YOUR TASK:
Since only the text is wanted, print every entry below exactly and omit the images.

STORED DATA:
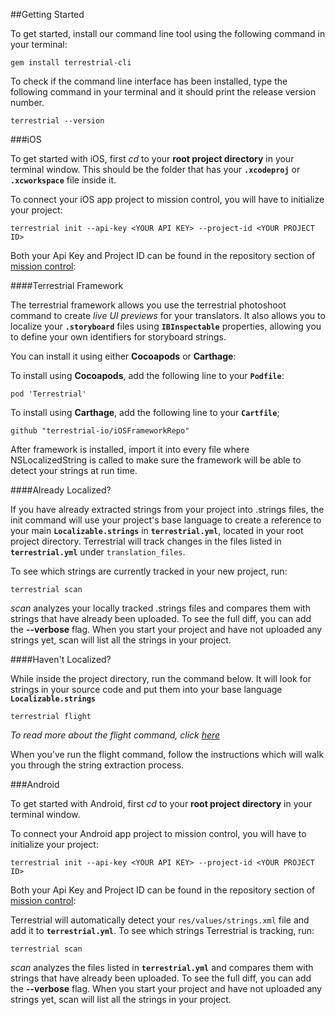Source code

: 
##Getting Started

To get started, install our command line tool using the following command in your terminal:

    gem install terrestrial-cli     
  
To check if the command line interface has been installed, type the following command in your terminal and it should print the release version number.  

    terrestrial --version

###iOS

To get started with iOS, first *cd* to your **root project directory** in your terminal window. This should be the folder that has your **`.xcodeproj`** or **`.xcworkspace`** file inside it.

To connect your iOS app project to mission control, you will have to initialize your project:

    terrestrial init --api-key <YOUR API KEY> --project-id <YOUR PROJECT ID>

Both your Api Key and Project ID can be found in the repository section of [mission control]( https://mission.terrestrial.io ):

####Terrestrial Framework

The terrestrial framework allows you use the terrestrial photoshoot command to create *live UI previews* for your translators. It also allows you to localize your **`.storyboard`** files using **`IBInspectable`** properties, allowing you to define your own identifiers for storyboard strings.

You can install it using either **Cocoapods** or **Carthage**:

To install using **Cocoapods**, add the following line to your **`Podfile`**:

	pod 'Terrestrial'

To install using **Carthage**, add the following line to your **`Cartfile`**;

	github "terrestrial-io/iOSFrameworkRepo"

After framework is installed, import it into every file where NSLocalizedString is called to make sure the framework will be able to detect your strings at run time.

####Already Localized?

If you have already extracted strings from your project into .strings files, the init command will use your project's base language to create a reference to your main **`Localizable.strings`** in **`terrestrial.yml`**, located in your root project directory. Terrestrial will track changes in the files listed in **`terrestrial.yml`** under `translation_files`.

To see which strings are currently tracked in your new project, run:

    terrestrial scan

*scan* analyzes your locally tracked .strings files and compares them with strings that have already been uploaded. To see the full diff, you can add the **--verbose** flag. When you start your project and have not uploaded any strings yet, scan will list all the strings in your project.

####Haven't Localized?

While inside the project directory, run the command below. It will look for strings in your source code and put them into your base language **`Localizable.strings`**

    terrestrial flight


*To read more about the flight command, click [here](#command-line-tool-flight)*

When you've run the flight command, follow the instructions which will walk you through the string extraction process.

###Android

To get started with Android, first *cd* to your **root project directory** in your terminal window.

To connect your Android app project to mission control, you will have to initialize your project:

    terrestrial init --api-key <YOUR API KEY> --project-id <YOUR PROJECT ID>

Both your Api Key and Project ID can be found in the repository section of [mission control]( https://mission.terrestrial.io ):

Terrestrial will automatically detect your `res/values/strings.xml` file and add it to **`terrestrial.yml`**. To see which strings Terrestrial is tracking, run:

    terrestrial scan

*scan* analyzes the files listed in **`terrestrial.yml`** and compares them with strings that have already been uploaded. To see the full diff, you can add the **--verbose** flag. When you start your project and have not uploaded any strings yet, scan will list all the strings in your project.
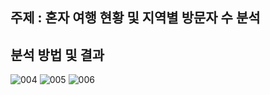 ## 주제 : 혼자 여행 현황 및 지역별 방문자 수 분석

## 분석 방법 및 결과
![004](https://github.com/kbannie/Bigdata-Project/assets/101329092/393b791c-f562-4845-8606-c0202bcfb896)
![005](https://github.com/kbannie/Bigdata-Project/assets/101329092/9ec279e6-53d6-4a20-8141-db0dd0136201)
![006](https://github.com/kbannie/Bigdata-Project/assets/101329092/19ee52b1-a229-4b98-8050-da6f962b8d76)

EXPECTED OUTPUT:
Source code

: 
##Getting Started

To get started, install our command line tool using the following command in your terminal:

    gem install terrestrial-cli     
  
To check if the command line interface has been installed, type the following command in your terminal and it should print the release version number.  

    terrestrial --version

###iOS

To get started with iOS, first *cd* to your **root project directory** in your terminal window. This should be the folder that has your **`.xcodeproj`** or **`.xcworkspace`** file inside it.

To connect your iOS app project to mission control, you will have to initialize your project:

    terrestrial init --api-key <YOUR API KEY> --project-id <YOUR PROJECT ID>

Both your Api Key and Project ID can be found in the repository section of [mission control]( https://mission.terrestrial.io ):

####Terrestrial Framework

The terrestrial framework allows you use the terrestrial photoshoot command to create *live UI previews* for your translators. It also allows you to localize your **`.storyboard`** files using **`IBInspectable`** properties, allowing you to define your own identifiers for storyboard strings.

You can install it using either **Cocoapods** or **Carthage**:

To install using **Cocoapods**, add the following line to your **`Podfile`**:

	pod 'Terrestrial'

To install using **Carthage**, add the following line to your **`Cartfile`**;

	github "terrestrial-io/iOSFrameworkRepo"

After framework is installed, import it into every file where NSLocalizedString is called to make sure the framework will be able to detect your strings at run time.

####Already Localized?

If you have already extracted strings from your project into .strings files, the init command will use your project's base language to create a reference to your main **`Localizable.strings`** in **`terrestrial.yml`**, located in your root project directory. Terrestrial will track changes in the files listed in **`terrestrial.yml`** under `translation_files`.

To see which strings are currently tracked in your new project, run:

    terrestrial scan

*scan* analyzes your locally tracked .strings files and compares them with strings that have already been uploaded. To see the full diff, you can add the **--verbose** flag. When you start your project and have not uploaded any strings yet, scan will list all the strings in your project.

####Haven't Localized?

While inside the project directory, run the command below. It will look for strings in your source code and put them into your base language **`Localizable.strings`**

    terrestrial flight


*To read more about the flight command, click [here](#command-line-tool-flight)*

When you've run the flight command, follow the instructions which will walk you through the string extraction process.

###Android

To get started with Android, first *cd* to your **root project directory** in your terminal window.

To connect your Android app project to mission control, you will have to initialize your project:

    terrestrial init --api-key <YOUR API KEY> --project-id <YOUR PROJECT ID>

Both your Api Key and Project ID can be found in the repository section of [mission control]( https://mission.terrestrial.io ):

Terrestrial will automatically detect your `res/values/strings.xml` file and add it to **`terrestrial.yml`**. To see which strings Terrestrial is tracking, run:

    terrestrial scan

*scan* analyzes the files listed in **`terrestrial.yml`** and compares them with strings that have already been uploaded. To see the full diff, you can add the **--verbose** flag. When you start your project and have not uploaded any strings yet, scan will list all the strings in your project.
 ## 주제 : 혼자 여행 현황 및 지역별 방문자 수 분석

## 분석 방법 및 결과
![004](https://github.com/kbannie/Bigdata-Project/assets/101329092/393b791c-f562-4845-8606-c0202bcfb896)
![005](https://github.com/kbannie/Bigdata-Project/assets/101329092/9ec279e6-53d6-4a20-8141-db0dd0136201)
![006](https://github.com/kbannie/Bigdata-Project/assets/101329092/19ee52b1-a229-4b98-8050-da6f962b8d76)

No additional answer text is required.